Mike Taylor is a great backup guard, but i don't feel comfortable having him as the starting PG outside of injury situations. Mardy Collins, he tries i guess. And Gordon should have SG locked up for as many years as he likes, moving him to PG just leaves us with another gap. That's why Rubio makes a lot of sense, 3 young talented guards as our back court.


----------



## qross1fan

*Re: Official 2009 NBA Draft Thread*

If we end up with #1, and the Thunder end up with #5, I'd talk to them about a #1 + Thornton, Sofo Rights, Cash for #5, #25(Spurs 1st), 2010 Phoenix first and Jeff Green.

Thunder take hometown boy Blake Griffin, we take Earl Clark and his Louisville team mate Terrence Williams, allowing with adding a potential lottery pick in Phoenix. Not to mention upgrading from Thornton to Green is huge.



leidout said:


> Exactly, i don't even wanna see his "bruised" *** on the court anymore. Sit him for the next 4 years for all i care. He's more of a negative than a positive for the team. Indiana makes perfect sense, Tinsley/Dunleavy for Baron/Thornton makes too much sense to ever happen. But besides that, I'm sure there's another team willing to give Baron a shot, Dallas/Houston/Atlanta will all be needing a new PG and we won't get fair value, but it doesn't really matter at this point.

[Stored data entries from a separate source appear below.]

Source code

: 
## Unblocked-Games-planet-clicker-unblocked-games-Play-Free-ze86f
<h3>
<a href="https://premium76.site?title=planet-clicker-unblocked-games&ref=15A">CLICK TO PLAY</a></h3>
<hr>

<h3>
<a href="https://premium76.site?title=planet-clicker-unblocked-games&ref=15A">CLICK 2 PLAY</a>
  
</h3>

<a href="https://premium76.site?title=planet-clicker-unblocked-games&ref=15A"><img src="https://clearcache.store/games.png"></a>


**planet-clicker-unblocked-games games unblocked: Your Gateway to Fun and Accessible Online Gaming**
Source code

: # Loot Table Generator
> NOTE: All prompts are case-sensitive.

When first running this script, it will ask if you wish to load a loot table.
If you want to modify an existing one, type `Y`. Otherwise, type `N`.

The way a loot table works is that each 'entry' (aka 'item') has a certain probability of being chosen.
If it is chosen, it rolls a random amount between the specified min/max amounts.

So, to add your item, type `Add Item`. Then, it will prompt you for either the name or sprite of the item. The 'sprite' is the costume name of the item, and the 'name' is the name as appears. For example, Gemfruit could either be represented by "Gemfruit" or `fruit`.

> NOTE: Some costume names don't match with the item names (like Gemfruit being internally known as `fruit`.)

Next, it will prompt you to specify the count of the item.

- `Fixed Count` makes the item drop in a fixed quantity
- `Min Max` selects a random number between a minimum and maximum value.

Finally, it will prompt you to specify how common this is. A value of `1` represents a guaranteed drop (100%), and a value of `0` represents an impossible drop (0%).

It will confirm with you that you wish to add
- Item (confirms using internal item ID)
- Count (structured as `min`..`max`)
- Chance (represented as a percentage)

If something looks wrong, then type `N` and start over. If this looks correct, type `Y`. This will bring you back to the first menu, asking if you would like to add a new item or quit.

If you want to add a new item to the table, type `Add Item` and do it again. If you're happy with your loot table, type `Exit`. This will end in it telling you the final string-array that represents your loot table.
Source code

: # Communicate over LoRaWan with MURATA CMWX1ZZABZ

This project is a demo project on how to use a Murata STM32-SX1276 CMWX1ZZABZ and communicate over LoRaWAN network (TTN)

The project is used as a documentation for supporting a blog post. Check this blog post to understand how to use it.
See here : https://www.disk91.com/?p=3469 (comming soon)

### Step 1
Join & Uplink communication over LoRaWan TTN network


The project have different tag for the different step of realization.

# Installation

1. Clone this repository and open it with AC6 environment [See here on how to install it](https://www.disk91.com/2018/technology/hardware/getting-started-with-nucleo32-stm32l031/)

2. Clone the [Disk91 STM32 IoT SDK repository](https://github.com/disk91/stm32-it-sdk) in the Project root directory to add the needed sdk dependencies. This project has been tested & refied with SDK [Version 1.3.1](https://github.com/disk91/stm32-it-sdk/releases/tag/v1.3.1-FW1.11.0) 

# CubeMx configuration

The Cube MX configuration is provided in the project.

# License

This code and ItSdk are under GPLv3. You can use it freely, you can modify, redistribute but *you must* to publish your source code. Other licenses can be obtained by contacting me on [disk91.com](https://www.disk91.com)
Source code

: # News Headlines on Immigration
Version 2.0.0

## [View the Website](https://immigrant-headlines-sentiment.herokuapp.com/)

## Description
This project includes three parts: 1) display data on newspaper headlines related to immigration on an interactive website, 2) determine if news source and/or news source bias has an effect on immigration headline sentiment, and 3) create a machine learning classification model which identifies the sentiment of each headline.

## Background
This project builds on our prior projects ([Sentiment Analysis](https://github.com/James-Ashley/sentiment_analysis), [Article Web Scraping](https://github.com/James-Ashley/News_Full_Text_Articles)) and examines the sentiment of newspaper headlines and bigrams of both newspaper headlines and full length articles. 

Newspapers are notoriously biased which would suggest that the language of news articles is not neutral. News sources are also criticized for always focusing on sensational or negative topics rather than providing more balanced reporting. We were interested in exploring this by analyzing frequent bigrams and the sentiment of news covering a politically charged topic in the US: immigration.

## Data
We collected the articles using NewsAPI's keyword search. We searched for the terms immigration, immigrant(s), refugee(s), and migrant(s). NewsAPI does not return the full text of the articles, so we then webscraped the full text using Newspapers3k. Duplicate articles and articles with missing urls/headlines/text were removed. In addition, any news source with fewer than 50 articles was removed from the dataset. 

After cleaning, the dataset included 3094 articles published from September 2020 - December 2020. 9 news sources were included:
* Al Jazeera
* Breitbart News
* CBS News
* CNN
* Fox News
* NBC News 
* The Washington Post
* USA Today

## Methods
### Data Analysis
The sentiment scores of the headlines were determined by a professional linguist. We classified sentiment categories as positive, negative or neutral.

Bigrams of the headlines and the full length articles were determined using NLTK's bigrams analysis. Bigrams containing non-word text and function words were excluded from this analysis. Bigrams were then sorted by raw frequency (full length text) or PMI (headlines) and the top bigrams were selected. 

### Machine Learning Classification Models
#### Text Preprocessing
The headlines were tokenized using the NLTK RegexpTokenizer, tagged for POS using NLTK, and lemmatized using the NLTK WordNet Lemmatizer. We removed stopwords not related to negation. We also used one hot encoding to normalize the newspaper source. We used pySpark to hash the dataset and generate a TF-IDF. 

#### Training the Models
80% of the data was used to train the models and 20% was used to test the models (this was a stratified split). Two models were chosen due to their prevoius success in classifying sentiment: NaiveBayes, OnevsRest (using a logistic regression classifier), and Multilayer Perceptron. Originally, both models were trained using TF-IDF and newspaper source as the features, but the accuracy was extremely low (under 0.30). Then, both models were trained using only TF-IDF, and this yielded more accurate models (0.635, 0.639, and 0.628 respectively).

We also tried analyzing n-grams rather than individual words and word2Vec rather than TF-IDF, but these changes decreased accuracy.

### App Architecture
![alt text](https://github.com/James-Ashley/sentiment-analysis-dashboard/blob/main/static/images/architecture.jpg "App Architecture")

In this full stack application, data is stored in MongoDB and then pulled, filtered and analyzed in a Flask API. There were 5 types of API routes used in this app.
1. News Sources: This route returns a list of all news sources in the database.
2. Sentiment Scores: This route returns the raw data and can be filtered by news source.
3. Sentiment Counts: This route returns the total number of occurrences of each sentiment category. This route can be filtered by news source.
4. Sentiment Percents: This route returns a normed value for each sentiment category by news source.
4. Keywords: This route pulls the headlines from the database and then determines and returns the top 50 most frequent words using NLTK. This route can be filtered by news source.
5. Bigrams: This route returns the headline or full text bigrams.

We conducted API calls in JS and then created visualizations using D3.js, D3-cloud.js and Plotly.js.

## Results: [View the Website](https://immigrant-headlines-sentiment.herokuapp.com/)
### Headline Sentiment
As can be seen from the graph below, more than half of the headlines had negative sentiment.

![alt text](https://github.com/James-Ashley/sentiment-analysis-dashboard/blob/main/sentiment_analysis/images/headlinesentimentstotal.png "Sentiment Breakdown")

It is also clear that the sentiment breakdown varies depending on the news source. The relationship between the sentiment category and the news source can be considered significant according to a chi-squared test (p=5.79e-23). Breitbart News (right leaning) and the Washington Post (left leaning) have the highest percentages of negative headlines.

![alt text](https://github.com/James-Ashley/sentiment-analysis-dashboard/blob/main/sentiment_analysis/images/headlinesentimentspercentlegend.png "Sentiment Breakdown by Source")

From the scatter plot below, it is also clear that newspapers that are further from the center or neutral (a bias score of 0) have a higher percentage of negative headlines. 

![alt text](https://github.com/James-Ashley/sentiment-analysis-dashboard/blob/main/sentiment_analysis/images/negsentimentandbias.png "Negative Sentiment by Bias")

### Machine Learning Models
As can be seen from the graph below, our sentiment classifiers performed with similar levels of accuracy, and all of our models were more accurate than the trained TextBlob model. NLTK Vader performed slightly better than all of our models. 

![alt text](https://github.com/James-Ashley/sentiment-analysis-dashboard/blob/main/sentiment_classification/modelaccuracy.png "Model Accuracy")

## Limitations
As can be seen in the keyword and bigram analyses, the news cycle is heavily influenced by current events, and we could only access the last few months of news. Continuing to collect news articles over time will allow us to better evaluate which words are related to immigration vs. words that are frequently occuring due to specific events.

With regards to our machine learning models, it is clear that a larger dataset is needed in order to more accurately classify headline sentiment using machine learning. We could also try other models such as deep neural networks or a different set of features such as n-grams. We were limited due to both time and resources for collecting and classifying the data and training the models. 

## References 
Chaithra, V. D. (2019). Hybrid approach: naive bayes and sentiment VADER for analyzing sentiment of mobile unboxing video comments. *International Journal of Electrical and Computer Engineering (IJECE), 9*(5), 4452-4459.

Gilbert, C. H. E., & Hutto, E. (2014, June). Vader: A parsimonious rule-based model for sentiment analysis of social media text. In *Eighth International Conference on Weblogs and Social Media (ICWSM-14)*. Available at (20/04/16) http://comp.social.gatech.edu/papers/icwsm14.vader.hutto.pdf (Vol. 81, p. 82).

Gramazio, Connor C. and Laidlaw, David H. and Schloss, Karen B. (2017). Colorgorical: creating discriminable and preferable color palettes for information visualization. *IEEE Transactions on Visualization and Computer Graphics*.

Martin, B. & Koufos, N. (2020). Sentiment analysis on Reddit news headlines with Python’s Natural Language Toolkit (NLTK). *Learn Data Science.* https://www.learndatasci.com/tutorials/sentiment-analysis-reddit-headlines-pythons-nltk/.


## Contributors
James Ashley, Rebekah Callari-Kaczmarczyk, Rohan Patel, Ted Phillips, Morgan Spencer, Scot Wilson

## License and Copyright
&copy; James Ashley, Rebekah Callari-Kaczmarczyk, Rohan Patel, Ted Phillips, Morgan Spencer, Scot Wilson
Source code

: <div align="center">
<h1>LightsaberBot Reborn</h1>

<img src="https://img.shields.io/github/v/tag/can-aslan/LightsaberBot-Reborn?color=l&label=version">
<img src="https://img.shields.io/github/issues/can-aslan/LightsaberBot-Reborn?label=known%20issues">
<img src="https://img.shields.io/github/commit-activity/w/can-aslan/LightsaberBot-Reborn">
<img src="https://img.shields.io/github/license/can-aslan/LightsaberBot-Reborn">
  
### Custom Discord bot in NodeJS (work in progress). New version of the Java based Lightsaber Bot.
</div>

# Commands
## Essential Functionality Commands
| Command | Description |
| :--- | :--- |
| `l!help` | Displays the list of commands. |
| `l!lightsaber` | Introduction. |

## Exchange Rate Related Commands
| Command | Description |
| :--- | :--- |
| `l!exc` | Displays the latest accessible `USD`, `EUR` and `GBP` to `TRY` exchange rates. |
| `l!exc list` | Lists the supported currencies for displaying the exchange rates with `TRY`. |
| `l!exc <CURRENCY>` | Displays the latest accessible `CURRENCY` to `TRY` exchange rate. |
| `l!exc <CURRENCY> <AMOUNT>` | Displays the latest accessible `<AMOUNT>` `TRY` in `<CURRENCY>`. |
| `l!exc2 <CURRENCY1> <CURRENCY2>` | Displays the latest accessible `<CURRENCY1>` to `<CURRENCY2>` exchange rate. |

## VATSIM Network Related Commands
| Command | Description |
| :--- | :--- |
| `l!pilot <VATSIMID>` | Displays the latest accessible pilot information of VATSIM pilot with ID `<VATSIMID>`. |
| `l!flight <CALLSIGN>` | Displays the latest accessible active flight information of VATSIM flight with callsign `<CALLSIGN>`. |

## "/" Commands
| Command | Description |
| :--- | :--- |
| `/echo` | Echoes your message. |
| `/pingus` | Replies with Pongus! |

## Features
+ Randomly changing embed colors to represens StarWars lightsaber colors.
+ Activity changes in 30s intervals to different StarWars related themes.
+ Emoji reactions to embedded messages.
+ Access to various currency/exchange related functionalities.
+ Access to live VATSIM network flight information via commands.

I don't think Cuban is going to take on a contract in this economy. Houston could be a possibility, but I believe they are happy with Lowry/Brooks. 

Toronto could be a possibility, as can Sacramento if they want to get a vet PG to try to quickly compete. Knicks in 2010 might if they don't get someone they want, or try to add a D'Antoni type PG. I'd take Udrih/crap contract for Baron as well.



> Mike Taylor is a great backup guard, but i don't feel comfortable having him as the starting PG outside of injury situations. Mardy Collins, he tries i guess. And Gordon should have SG locked up for as many years as he likes, moving him to PG just leaves us with another gap. That's why Rubio makes a lot of sense, 3 young talented guards as our back court.


I agree, but I was talking about the remainder of the season. Mike is going to be a good defensive guard, and his floater is sweet. Rubio, if he declares, is going to have a damn expensive buyout, which is why I believe he won't declare for another season.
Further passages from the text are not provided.